Stored data
────────────────

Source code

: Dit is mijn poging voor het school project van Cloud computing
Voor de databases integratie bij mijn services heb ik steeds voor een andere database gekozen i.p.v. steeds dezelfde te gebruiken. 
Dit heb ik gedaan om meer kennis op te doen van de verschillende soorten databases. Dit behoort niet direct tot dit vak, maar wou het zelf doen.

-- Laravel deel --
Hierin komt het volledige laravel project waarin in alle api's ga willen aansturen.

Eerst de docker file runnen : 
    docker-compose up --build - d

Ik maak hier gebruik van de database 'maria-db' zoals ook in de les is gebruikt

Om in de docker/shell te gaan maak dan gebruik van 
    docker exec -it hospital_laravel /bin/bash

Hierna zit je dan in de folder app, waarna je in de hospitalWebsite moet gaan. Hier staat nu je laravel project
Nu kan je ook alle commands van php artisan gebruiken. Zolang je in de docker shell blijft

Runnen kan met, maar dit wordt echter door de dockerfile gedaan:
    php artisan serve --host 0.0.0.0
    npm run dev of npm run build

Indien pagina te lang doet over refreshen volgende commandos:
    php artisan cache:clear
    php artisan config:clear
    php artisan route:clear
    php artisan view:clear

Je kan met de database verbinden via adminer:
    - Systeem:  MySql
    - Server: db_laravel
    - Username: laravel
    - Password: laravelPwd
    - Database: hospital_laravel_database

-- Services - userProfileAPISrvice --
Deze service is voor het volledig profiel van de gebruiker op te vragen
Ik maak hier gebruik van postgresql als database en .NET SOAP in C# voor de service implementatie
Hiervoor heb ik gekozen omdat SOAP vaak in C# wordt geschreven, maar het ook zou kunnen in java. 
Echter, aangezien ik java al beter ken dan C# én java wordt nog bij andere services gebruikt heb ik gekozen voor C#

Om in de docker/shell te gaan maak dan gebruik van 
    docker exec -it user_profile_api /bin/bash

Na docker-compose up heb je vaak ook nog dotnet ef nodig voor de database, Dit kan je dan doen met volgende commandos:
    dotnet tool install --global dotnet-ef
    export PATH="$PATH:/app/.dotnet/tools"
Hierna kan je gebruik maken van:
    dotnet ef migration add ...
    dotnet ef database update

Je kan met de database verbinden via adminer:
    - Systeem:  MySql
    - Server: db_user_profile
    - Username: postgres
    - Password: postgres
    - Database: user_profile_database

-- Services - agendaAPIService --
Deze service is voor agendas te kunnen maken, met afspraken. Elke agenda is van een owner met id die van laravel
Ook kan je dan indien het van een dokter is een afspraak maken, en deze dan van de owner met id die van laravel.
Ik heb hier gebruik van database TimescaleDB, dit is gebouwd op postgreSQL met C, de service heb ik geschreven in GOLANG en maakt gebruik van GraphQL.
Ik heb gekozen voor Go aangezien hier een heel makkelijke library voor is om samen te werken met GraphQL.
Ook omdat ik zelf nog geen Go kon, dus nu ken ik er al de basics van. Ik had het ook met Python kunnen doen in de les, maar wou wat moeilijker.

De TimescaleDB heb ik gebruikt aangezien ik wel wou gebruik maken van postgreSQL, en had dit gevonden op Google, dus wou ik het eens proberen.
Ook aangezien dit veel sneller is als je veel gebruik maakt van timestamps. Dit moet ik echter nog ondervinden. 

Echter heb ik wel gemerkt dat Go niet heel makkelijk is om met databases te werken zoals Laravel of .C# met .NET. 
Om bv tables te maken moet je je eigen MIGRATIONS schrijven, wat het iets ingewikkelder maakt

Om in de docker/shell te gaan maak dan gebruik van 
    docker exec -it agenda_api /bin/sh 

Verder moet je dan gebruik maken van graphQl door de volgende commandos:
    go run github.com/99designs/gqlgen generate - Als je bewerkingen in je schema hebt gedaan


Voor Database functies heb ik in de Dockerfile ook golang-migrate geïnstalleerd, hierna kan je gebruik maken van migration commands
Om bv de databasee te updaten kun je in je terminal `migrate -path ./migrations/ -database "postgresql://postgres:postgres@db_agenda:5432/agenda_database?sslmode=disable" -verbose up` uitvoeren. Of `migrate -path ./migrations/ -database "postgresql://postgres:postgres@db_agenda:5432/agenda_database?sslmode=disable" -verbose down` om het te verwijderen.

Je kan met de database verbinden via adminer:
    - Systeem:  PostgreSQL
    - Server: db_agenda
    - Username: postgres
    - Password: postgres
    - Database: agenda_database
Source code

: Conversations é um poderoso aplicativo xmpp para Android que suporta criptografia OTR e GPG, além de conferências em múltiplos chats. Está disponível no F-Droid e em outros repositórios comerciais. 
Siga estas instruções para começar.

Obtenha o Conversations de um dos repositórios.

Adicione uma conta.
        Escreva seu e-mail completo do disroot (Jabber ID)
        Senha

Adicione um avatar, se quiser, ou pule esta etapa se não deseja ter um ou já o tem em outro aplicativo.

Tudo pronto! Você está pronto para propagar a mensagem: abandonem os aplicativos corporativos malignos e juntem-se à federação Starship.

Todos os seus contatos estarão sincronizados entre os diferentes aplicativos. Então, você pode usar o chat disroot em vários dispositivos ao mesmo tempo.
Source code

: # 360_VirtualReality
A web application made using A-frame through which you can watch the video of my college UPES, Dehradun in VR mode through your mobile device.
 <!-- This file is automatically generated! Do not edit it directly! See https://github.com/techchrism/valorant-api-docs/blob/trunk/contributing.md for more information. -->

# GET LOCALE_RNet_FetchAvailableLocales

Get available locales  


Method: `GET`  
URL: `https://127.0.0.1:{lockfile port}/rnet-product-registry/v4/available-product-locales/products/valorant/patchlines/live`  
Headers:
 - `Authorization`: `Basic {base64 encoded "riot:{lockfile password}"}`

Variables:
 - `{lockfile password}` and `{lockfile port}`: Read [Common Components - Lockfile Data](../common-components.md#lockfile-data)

────────────────

Work to complete
Extract all lines from the data in which "TimescaleDB" is found.

Task output
Ik heb hier gebruik van database TimescaleDB, dit is gebouwd op postgreSQL met C, de service heb ik geschreven in GOLANG en maakt gebruik van GraphQL.
De TimescaleDB heb ik gebruikt aangezien ik wel wou gebruik maken van postgreSQL, en had dit gevonden op Google, dus wou ik het eens proberen.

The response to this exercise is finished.